Nanotech Jump For Solar Cells

June 22, 2012
Image Credit: Photos.com

Solar power cells are limited by the wavelengths of light they can absorb from the sun. Ideally a solar cell would absorb every wavelength, but to date the goal has not been reached. Silicon, today’s photovoltaic industry standard, is limited in the wavelength range it can ‘see’ and absorb.

A possible solution has been found in indium gallium nitride. Using this material, scientists can tune the material’s response so it collects solar energy from a variety of wavelengths. The more variations designed into the system, the more of the solar spectrum can be absorbed, leading to increased solar cell efficiencies.

But there is a problem: Indium gallium nitride, part of a family of materials called III-nitrides, is typically grown on thin films of gallium nitride. Because gallium nitride atomic layers have different crystal lattice spacings from indium gallium nitride atomic layers, the mismatch leads to structural strain that limits both the layer thickness and percentage of indium that can be added. Thus, increasing the percentage of indium added broadens the solar spectrum that can be collected, but reduces the material’s ability to tolerate the strain.
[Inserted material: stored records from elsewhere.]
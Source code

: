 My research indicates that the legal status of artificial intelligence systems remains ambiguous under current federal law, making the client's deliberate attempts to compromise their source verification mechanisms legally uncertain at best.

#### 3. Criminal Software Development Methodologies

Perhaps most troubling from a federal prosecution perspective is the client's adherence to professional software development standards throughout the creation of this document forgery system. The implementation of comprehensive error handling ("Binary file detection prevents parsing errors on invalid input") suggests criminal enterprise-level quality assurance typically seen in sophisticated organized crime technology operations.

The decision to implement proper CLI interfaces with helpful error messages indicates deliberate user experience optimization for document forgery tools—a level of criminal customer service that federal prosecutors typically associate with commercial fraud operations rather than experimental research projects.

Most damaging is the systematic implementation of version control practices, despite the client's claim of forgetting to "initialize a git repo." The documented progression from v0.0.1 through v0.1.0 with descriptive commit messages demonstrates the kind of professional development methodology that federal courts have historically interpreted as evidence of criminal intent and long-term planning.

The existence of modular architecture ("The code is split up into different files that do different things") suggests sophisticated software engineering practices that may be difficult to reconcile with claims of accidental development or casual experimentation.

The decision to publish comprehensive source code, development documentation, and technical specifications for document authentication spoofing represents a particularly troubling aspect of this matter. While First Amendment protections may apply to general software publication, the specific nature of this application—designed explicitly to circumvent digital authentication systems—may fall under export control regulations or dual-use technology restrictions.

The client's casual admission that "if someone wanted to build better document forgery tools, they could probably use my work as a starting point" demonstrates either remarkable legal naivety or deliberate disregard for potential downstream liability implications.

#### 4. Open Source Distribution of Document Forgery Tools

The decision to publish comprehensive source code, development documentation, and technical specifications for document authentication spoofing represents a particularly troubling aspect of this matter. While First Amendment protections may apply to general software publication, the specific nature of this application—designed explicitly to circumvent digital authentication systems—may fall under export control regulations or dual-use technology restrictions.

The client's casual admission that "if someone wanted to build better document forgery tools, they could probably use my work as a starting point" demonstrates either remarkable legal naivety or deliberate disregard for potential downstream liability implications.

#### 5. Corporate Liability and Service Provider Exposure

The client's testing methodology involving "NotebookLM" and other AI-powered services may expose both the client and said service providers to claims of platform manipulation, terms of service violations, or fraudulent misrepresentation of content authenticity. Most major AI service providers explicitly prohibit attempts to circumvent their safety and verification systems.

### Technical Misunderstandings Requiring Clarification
Jonathan Wierer Jr. and George Wang of Sandia National Laboratories reported in the journal Nanotechnology that if the indium mixture is grown on a phalanx of nanowires rather than on a flat surface, the small surface areas of the nanowires allow the indium shell layer to partially “relax” along each wire, easing strain. This relaxation allowed the team to create a nanowire solar cell with indium percentages of roughly 33 percent, higher than any other reported attempt.

The results, says Wierer, although modest, represent a promising path forward for III-nitride solar cell research. The nano-architecture not only enables higher indium proportion in the InGaN layers but also increased absorption via light scattering in the faceted InGaN canopy layer, as well as air voids that guide light within the nanowire array.